Last May, the U.S. House of Representative passed an amendment that would allow Congress to interfere with the peer review process at the National Science Foundation. Specifically, the bill would prohibit the NSF from funding research in political science. Does this have any implications for archaeology?
The amendment was sponsored by Rep. Jeff Flake (R) from my state of Arizona. Flake wants to politicize funding at NSF. He objects to wasteful spending on merit-less research by political scientists, such as $700,000 to develop a new model for international climate
change analysis and $600,000 to try to figure out if policymakers
actually do what citizens want them to do.
There is quite a bit online about this, including Ezra Klein's blog at the Washington Post and an excellent editorial in Nature, which includes the statement, " To conclude that hard problems are better solved by not studying them is ludicrous. Should we slash the physics budget if the problems of dark-matter and dark-energy are not solved?" I was just reminded of this episode by an eloquent letter to the editor in the September 21 issue of Science by Arthur Lupia. Fortunately, Flake's amendment has little chance of passing the Senate.This is just the latest is a long line of conservative attacks on science, and on the social sciences in particular.
So, what about archaeology? If political science is not seen as a rigorous science, where does that leave us? Can we expect the likes of Jeff Flake (who is running for Senate from Arizona right now, an outcome scarier than Halloween) to come after archaeology? Some archaeologists would like to see our field as providing data and findings relevant to contemporary concerns. Should we tone down any such implications to keep the politicians at bay? If political science research on climate change is ideologically suspect, what about archaeological research on past climates, or on sustainability?
Maybe we should all pursue postmodern themes. After all, Frederic Jameson tells us that postmodernism is "the cultural logic of late capitalism." (Verso, 1991)
Conservative politicians ought to like that! If we write in postmodern prose, people like Jeff Flake won't be able to understand what we are saying, and it will be hard for them to find it objectionable. No, on second thought, if we go postmodern I won't be able to understand it either. (By the way, I see that the Postmodern Text Generator is still going strong. Just click the refresh button a few times for new essays).

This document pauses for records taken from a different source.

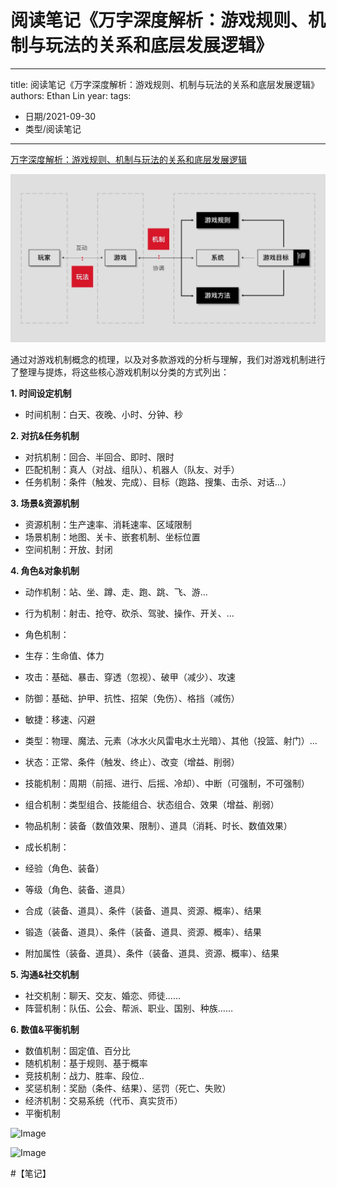 
# 阅读笔记《万字深度解析：游戏规则、机制与玩法的关系和底层发展逻辑》


---
title: 阅读笔记《万字深度解析：游戏规则、机制与玩法的关系和底层发展逻辑》
authors: Ethan Lin
year:
tags:
  - 日期/2021-09-30 
  - 类型/阅读笔记 
---





[万字深度解析：游戏规则、机制与玩法的关系和底层发展逻辑](https://mp.weixin.qq.com/s/BtHX_SWhPByUIMFhSzQvdQ)

  



![Image](Subjects/互动艺术/阅读笔记《万字深度解析：游戏规则、机制与玩法的关系和底层发展逻辑》.assets/640.jpeg)

通过对游戏机制概念的梳理，以及对多款游戏的分析与理解，我们对游戏机制进行了整理与提炼，将这些核心游戏机制以分类的方式列出：



**1. 时间设定机制**

- 时间机制：白天、夜晚、小时、分钟、秒



**2. 对抗&任务机制**

- 对抗机制：回合、半回合、即时、限时
- 匹配机制：真人（对战、组队）、机器人（队友、对手）
- 任务机制：条件（触发、完成）、目标（跑路、搜集、击杀、对话...）



**3. 场景&资源机制**

- 资源机制：生产速率、消耗速率、区域限制
- 场景机制：地图、关卡、嵌套机制、坐标位置
- 空间机制：开放、封闭



**4. 角色&对象机制**

- 动作机制：站、坐、蹲、走、跑、跳、飞、游...
- 行为机制：射击、抢夺、砍杀、驾驶、操作、开关、...
- 角色机制：

- 生存：生命值、体力
- 攻击：基础、暴击、穿透（忽视）、破甲（减少）、攻速
- 防御：基础、护甲、抗性、招架（免伤）、格挡（减伤）
- 敏捷：移速、闪避
- 类型：物理、魔法、元素（冰水火风雷电水土光暗）、其他（投篮、射门）...
- 状态：正常、条件（触发、终止）、改变（增益、削弱）

- 技能机制：周期（前摇、进行、后摇、冷却）、中断（可强制，不可强制）
- 组合机制：类型组合、技能组合、状态组合、效果（增益、削弱）
- 物品机制：装备（数值效果、限制）、道具（消耗、时长、数值效果）
- 成长机制：

- 经验（角色、装备）
- 等级（角色、装备、道具）
- 合成（装备、道具）、条件（装备、道具、资源、概率）、结果
- 锻造（装备、道具）、条件（装备、道具、资源、概率）、结果
- 附加属性（装备、道具）、条件（装备、道具、资源、概率）、结果



**5. 沟通&社交机制**

- 社交机制：聊天、交友、婚恋、师徒……
- 阵营机制：队伍、公会、帮派、职业、国别、种族……



**6. 数值&平衡机制**

- 数值机制：固定值、百分比
- 随机机制：基于规则、基于概率
- 竞技机制：战力、胜率、段位..
- 奖惩机制：奖励（条件、结果）、惩罚（死亡、失败）
- 经济机制：交易系统（代币、真实货币）
- 平衡机制



  

![Image](640-20220722220553857.jpeg)  

![Image](640-20220722220611588.jpeg)  

  

  

  

  

  

#【笔记】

My suggestion is that we should do our work as rigorously and as scientifically as we can. I am more worried about politicians claiming that archaeology is not really a science (and thus not worthy of NSF support) than about claims that our work is too political, as in Flake's case. Of course by this I mean Science-1 (scientific epistemology), not Science-2 (the occasional use of scientific techniques, sometimes in service of an anti-science agenda like postmodern archaeology). See my prior posts on this: Rejected by Science!, or Science type 1 vs. Science type 2, or John Gerring: Methodological Unity or Diversity?.
8 comments:
Binford boom lacka lacka.
The divisive language you use, and your tone, will not help archaeology's situation. Seeking common ground, and building solidarity within archaeology would seem to be a good way to combat threats to our funding, existence, whatever. Call it alliance-building if you will. But please stop the "postmodern archaeology" hate speech.
"Hate speech"? I'm not sure how to interpret that. I have not singled out specific individuals to attack, nor have I made derogatory statements about people who are postmodernists. So how is my writing "hate speech"? Are postprocessualists so thin-skinned that methodological or epistemological criticism of their approach is taken as a personal insult?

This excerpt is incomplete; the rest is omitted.